Não se trata aqui de mera lamentação pública, mas de um caso que nos dá a pensar sobre os impasses constantes em nosso tempo entre o domínio da razão instrumental burocratizada e a dimensão do indivíduo e de sua existência.
CARTA
ABERTA
À
coordenação do programa de pós-graduação em Filosofia da
Universidade de Santa Catarina.
Venho
por meio desta manifestar minha discordância e repúdio em relação
à resolução do colegiado do programa de pós-graduação em
filosofia por invalidar as provas de sete candidatos (mestrado e
doutorado) desclassificando-os sumariamente do processo seletivo de
2017.
O
fato
No
dia 4/12/2017 sete candidatos ao mestrado e doutorado em filosofia
foram inicialmente impedidos de ter acesso ao local da prova, em
virtude de um atraso que variou entre 2, 4 minutos (o meu caso) e 8
minutos em relação ao horário de uma hora antes do início da
prova de conhecimento. Mediante uma “insistência veemente”
(palavras da ata da reunião extraordinária do colegiado), os
candidatos foram autorizados a realizar a prova sub
júdice, sujeitando-se à
apreciação do colegiado quanto à sua aceitação ou não de
continuar no processo seletivo.
No dia 6/12/2017 em reunião extraordinária o colegiado decidiu por
unanimidade de 7 votos não considerar válidas as provas dos
candidatos realizadas condicionalmente pelos 7 referidos candidatos.
Controvérsias
quanto ao edital e
ausência de sinalização do local de prova
Argumentando
a partir de um ponto de vista objetivo, é um fato que o edital do
processo seletivo sinaliza a necessidade do comparecimento ao local
da prova uma hora antes do início da mesma. Como
consta no documento:
A
prova de conhecimento filosófico será realizada no dia 4 de
dezembro de 2017, no auditório do CFH (Centro de Filosofia e
Ciências Humanas), devendo o candidato se apresentar no local até
às 8 h00. A prova será das 9h às 13h...
Sim,
os candidatos devem
se apresentar até
às 8h. Todavia,
não está expressamente sinalizada a desclassificação sumária dos
candidatos mediante a ausência neste prazo de tempo, uma
vez que a prova só teria início uma hora mais tarde. Ora, editais
são chatos de ler porque são redundantes e detalhistas ao extremo.
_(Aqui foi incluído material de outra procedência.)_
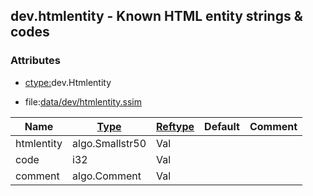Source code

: ## dev.htmlentity - Known HTML entity strings & codes


### Attributes
<a href="#attributes"></a>
* [ctype:](/txt/ssimdb/dmmeta/ctype.md)dev.Htmlentity

* file:[data/dev/htmlentity.ssim](/data/dev/htmlentity.ssim)

|Name|[Type](/txt/ssimdb/dmmeta/ctype.md)|[Reftype](/txt/ssimdb/dmmeta/reftype.md)|Default|Comment|
|---|---|---|---|---|
|htmlentity|algo.Smallstr50|Val|
|code|i32|Val|
|comment|algo.Comment|Val|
E são assim para que não haja
discordância quanto a detalhes como este. Vejamos, como exemplo os
editais do ENEM 2017 e do vestibular da própria Universidade
Federal de Santa Catarina:
10. DOS HORÁRIOS
10.1
Nos dias de realização do Exame, os
portões de acesso aos locais de provas serão abertos às
12h e fechados às 13h, de acordo com o horário oficial de
Brasília-DF, sendo estritamente proibida a entrada do
PARTICIPANTE que se apresentar após o fechamento dos portões.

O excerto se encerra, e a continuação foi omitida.